#### Aim of the exercise:
Pictures do not belong in the copy; print every entry exactly as it stands.

[Plain-text document sources]

=======

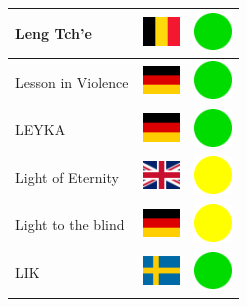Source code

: \documentclass[12pt, a4paper, twoside]{report}
\begin{document}
\begin{center}
\begin{longtable}{|p{5cm}|p{2cm}|p{2cm}|}
 Leng Tch'e                                                 & \includegraphics[width=1cm]{../img/flags/be} &   \includegraphics[width=1cm]{../likes/y} \\ \hline
 Lesson in Violence                                         & \includegraphics[width=1cm]{../img/flags/de} &   \includegraphics[width=1cm]{../likes/y} \\ \hline
 LEYKA                                                      & \includegraphics[width=1cm]{../img/flags/de} &   \includegraphics[width=1cm]{../likes/y} \\ \hline
 Light of Eternity                                          & \includegraphics[width=1cm]{../img/flags/gb} &   \includegraphics[width=1cm]{../likes/m} \\ \hline
 Light to the blind                                         & \includegraphics[width=1cm]{../img/flags/de} &   \includegraphics[width=1cm]{../likes/m} \\ \hline
 LIK                                                        & \includegraphics[width=1cm]{../img/flags/se} &   \includegraphics[width=1cm]{../likes/y} \\ \hline

\end{longtable}
\end{center}
\end{document}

=======

#### Answer for the task:
Source code

: \documentclass[12pt, a4paper, twoside]{report}
\begin{document}
\begin{center}
\begin{longtable}{|p{5cm}|p{2cm}|p{2cm}|}
 Leng Tch'e                                                 & \includegraphics[width=1cm]{../img/flags/be} &   \includegraphics[width=1cm]{../likes/y} \\ \hline
 Lesson in Violence                                         & \includegraphics[width=1cm]{../img/flags/de} &   \includegraphics[width=1cm]{../likes/y} \\ \hline
 LEYKA                                                      & \includegraphics[width=1cm]{../img/flags/de} &   \includegraphics[width=1cm]{../likes/y} \\ \hline
 Light of Eternity                                          & \includegraphics[width=1cm]{../img/flags/gb} &   \includegraphics[width=1cm]{../likes/m} \\ \hline
 Light to the blind                                         & \includegraphics[width=1cm]{../img/flags/de} &   \includegraphics[width=1cm]{../likes/m} \\ \hline
 LIK                                                        & \includegraphics[width=1cm]{../img/flags/se} &   \includegraphics[width=1cm]{../likes/y} \\ \hline

\end{longtable}
\end{center}
\end{document}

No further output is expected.